The edge of the lake in Pokhara

So while I don't really know the best way to help the people of Nepal, I feel like I need to share some of my experience there. All these photos were stolen from my Facebook, hence the fuzzy quality. You can see more of them here and here.

I came to Nepal to serve. But like practically every young upper-middle-class-white-kid with a couple years of college under their belt, I quickly realized that I knew nothing. I knew nothing about who I was, or what was needed from me (if anything), or what I should be trying to do. Nepal was in it's young adulthood, politically, but on the right track. I was still stuck in adolescence.

My first few weeks in Nepal were especially frustrating. I quickly realized that I didn't have the skills or experience that would make a lasting difference for these kids. I wished I was a nurse, or a teacher, or had lots and lots of money. They tried to get me to teach an English class at the local school. I was terrified and unsure. Just 19, and hadn't yet mastered the art of improvisation and false confidence that I used while serving an LDS mission.

But that's all the stuff that was going through my head. These are the kids. And everyone that goes on these trips, talks about "the kids" and how they're just so sweet and happy with anything, even playing with garbage. Which is true. But they were more than that. They were smart and inventive. And they could be mean and petty and cruel like any other kid. And they were some of the first people I learned to love. 











While I was in Ghattagar (a town on the eastern edge of Kathmandu), men with guns came searching for Lama, the head of the orphanage I was staying at.

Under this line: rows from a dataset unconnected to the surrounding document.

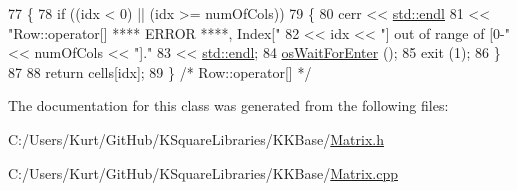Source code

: \begin{DoxyCode}
77 \{
78   \textcolor{keywordflow}{if}  ((idx < 0)  ||  (idx >= numOfCols))
79   \{
80     cerr << \hyperlink{namespace_k_k_b_ad1f50f65af6adc8fa9e6f62d007818a8}{std::endl}
81          << \textcolor{stringliteral}{"Row::operator[]  **** ERROR ****,  Index["} 
82          << idx << \textcolor{stringliteral}{"]  out of range of [0-"} << numOfCols << \textcolor{stringliteral}{"]."}
83          << \hyperlink{namespace_k_k_b_ad1f50f65af6adc8fa9e6f62d007818a8}{std::endl};
84     \hyperlink{namespace_k_k_b_a255aa69aade7f429585349d08973e09f}{osWaitForEnter} ();
85     exit (1);
86   \}
87 
88   \textcolor{keywordflow}{return}  cells[idx];
89 \}  \textcolor{comment}{/*  Row::operator[] */}
\end{DoxyCode}


The documentation for this class was generated from the following files\+:\begin{DoxyCompactItemize}
\item 
C\+:/\+Users/\+Kurt/\+Git\+Hub/\+K\+Square\+Libraries/\+K\+K\+Base/\hyperlink{_matrix_8h}{Matrix.\+h}\item 
C\+:/\+Users/\+Kurt/\+Git\+Hub/\+K\+Square\+Libraries/\+K\+K\+Base/\hyperlink{_matrix_8cpp}{Matrix.\+cpp}\end{DoxyCompactItemize}
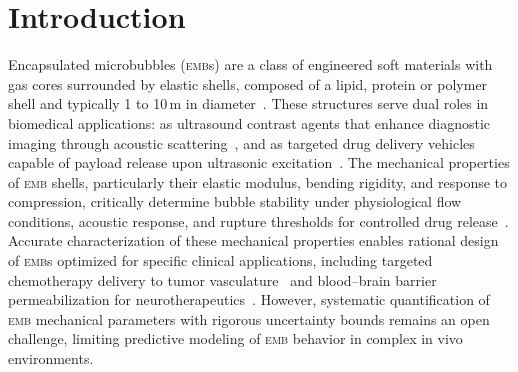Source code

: \documentclass[%
 aip,
 jcp,
 amsmath,amssymb,
 preprint,%
]{revtex4-1}
\begin{document}
\maketitle

\section{Introduction}

Encapsulated microbubbles (\textsc{emb}s) are a class of engineered soft materials with gas cores surrounded by elastic shells, composed of a lipid, protein or polymer shell and typically 1 to 10\,\textmu m in diameter~\citep{stride2009physical,ferrara2007ultrasound}. These structures serve dual roles in biomedical applications: as ultrasound contrast agents that enhance diagnostic imaging through acoustic scattering~\citep{klibanov2006microbubble,datta2008ultrasound}, and as targeted drug delivery vehicles capable of payload release upon ultrasonic excitation~\citep{ferrara2007ultrasound,sirsi2014state,stride2010cavitation,coussios2008applications}. The mechanical properties of \textsc{emb} shells, particularly their elastic modulus, bending rigidity, and response to compression, critically determine bubble stability under physiological flow conditions, acoustic response, and rupture thresholds for controlled drug release~\citep{stride2009physical,guo2013investigation,stride2010cavitation,konofagou2012optimization}. Accurate characterization of these mechanical properties enables rational design of \textsc{emb}s optimized for specific clinical applications, including targeted chemotherapy delivery to tumor vasculature~\citep{tinkov2009microbubbles,tinkov2010new} and blood--brain barrier permeabilization for neurotherapeutics~\citep{hynynen2001noninvasive}. However, systematic quantification of \textsc{emb} mechanical parameters with rigorous uncertainty bounds remains an open challenge, limiting predictive modeling of \textsc{emb} behavior in complex in vivo environments.
\end{document}
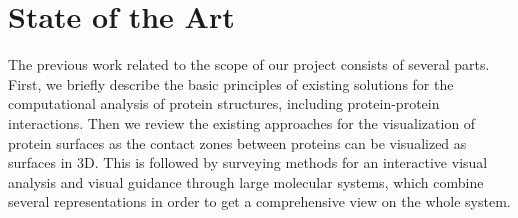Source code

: \documentclass[11pt,a4paper,titlepage,oneside,onecolumn]{article}
\begin{document}





\section{State of the Art}
\label{sec:StateOfTheArt}
The previous work related to the scope of our project consists of several parts. 
First, we briefly describe the basic principles of existing solutions for the computational analysis of protein structures, including protein-protein interactions. 
Then we review the existing approaches for the visualization of protein surfaces as the contact zones between proteins can be visualized as surfaces in 3D.
This is followed by surveying methods for an interactive visual analysis and visual guidance through large molecular systems, which combine several representations in order to get a comprehensive view on the whole system. 
\end{document}
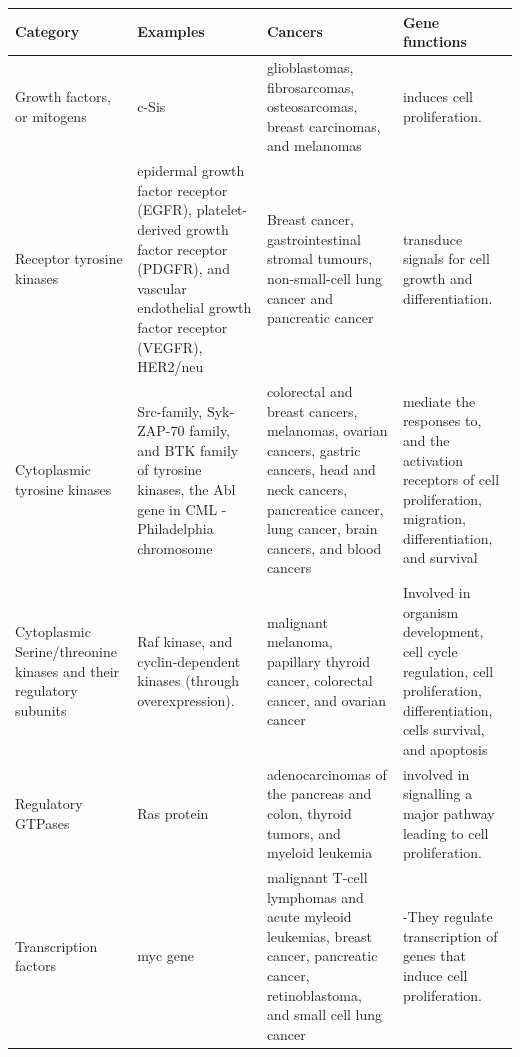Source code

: \documentclass{article}
\begin{document}
\begin{tabular}{llll}
\toprule
Category & Examples & Cancers & Gene functions \\
\midrule
Growth factors, or mitogens & c-Sis & glioblastomas, fibrosarcomas, osteosarcomas, breast carcinomas, and melanomas & induces cell proliferation. \\
Receptor tyrosine kinases & epidermal growth factor receptor (EGFR), platelet-derived growth factor receptor (PDGFR), and vascular endothelial growth factor receptor (VEGFR), HER2/neu & Breast cancer, gastrointestinal stromal tumours, non-small-cell lung cancer and pancreatic cancer & transduce signals for cell growth and differentiation. \\
Cytoplasmic tyrosine kinases & Src-family, Syk-ZAP-70 family, and BTK family of tyrosine kinases, the Abl gene in CML - Philadelphia chromosome & colorectal and breast cancers, melanomas, ovarian cancers, gastric cancers, head and neck cancers, pancreatice cancer, lung cancer, brain cancers, and blood cancers & mediate the responses to, and the activation receptors of cell proliferation, migration, differentiation, and survival \\
Cytoplasmic Serine/threonine kinases and their regulatory subunits & Raf kinase, and cyclin-dependent kinases (through overexpression). & malignant melanoma, papillary thyroid cancer, colorectal cancer, and ovarian cancer & Involved in organism development, cell cycle regulation, cell proliferation, differentiation, cells survival, and apoptosis \\
Regulatory GTPases & Ras protein & adenocarcinomas of the pancreas and colon, thyroid tumors, and myeloid leukemia & involved in signalling a major pathway leading to cell proliferation. \\
Transcription factors & myc gene & malignant T-cell lymphomas and acute myleoid leukemias, breast cancer, pancreatic cancer, retinoblastoma, and small cell lung cancer & -They regulate transcription of genes that induce cell proliferation. \\
\bottomrule
\end{tabular}
\end{document}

They were members of the rising political party, and Lama owed them money. Tsering brought me into the room, I think to serve as a sort of distraction. I smiled and laughed. They took my picture with their flip phones, posing next to me with their guns. It diffused the tension. 

This is sweet Tsering.

Tsering was the one who was really running the show. She loved the children, and would do anything for them. In the years that followed, Lama abandoned the orphanage, and Tsering was left to hold things together. Most of the children were not truly orphans, they were from surrounding villages and came to Kathmandu so that they could get receive an education. Eventually, Tsering ran out of money and she and the children had to leave the orphanage and rely on the generosity of others. It's a familiar story, apparently. I haven't yet heard how they fared through the earthquake.


From Kathmandu, I was moved to Pokhara. I don't even know how to begin to describe Pokhara. It was simply heaven. Beautiful, and green, and clean. Surrounded by green hills, and craggy mountains that I promised myself I would come back and climb. It was on the edge of a huge lake. And there was a sweet peace there that I hadn't felt anywhere else.












Arjun is a smart, effective leader. He runs an orphanage in Pokhara where the children are encouraged to embrace their heritage and keep their customs and beliefs. Many of them were of Tibetan heritage. The mother of the family was 27 when I met her, a year younger than I am now. I can hardly believe it.




Thinking of Nepal makes me heartsick. When an experience is so much, and you can never finish unpacking it.  I hope I get the chance to return again. My first trip to Nepal was fumbling and anxious. I imagined returning to the county, with an apology in tow. Now I'm just hoping for the chance to go back and to bring with me a warm, fearless embrace.